Autor Marissa J. Moorman
en Limba Engleză Paperback – 19 aug 2019
Powerful Frequencies details the central role that radio technology and broadcasting played in the formation of colonial Portuguese Southern Africa and the postcolonial nation-state, Angola. In Intonations, Marissa J. Moorman examined the crucial relationship between music and Angolan independence during the 1960s and ’70s. Now, Moorman turns to the history of Angolan radio as an instrument for Portuguese settlers, the colonial state, African nationalists, and the postcolonial state. They all used radio to project power, while the latter employed it to challenge empire.

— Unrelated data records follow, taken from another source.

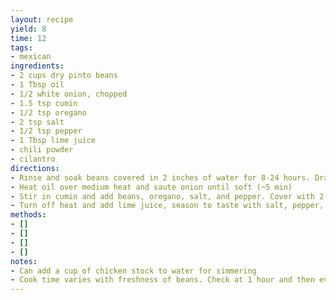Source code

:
 ```yaml
---
layout: recipe
yield: 8
time: 12
tags:
- mexican
ingredients:
- 2 cups dry pinto beans
- 1 Tbsp oil
- 1/2 white onion, chopped
- 1.5 tsp cumin
- 1/2 tsp oregano
- 2 tsp salt
- 1/2 tsp pepper
- 1 Tbsp lime juice
- chili powder
- cilantro
directions:
- Rinse and soak beans covered in 2 inches of water for 8-24 hours. Drain and rinse
- Heat oil over medium heat and saute onion until soft (~5 min)
- Stir in cumin and add beans, oregano, salt, and pepper. Cover with 2 inches of water and simmer gently, uncovered, until beans are tender. Add more liquid as needed to keep beans submerged
- Turn off heat and add lime juice, season to taste with salt, pepper, and chili powder. Garnish with cilantro
methods:
- []
- []
- []
- []
notes:
- Can add a cup of chicken stock to water for simmering
- Cook time varies with freshness of beans. Check at 1 hour and then every 15 minutes after
---
```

From the 1930s introduction of radio by settlers, to the clandestine broadcasts of guerrilla groups, to radio’s use in the Portuguese counterinsurgency strategy during the Cold War era and in developing the independent state’s national and regional voice, Powerful Frequencies narrates a history of canny listeners, committed professionals, and dissenting political movements. All of these employed radio’s peculiarities—invisibility, ephemerality, and its material effects—to transgress social, political, “physical,” and intellectual borders. Powerful Frequencies follows radio’s traces in film, literature, and music to illustrate how the technology’s sonic power—even when it made some listeners anxious and frightened—created and transformed the late colonial and independent Angolan soundscape.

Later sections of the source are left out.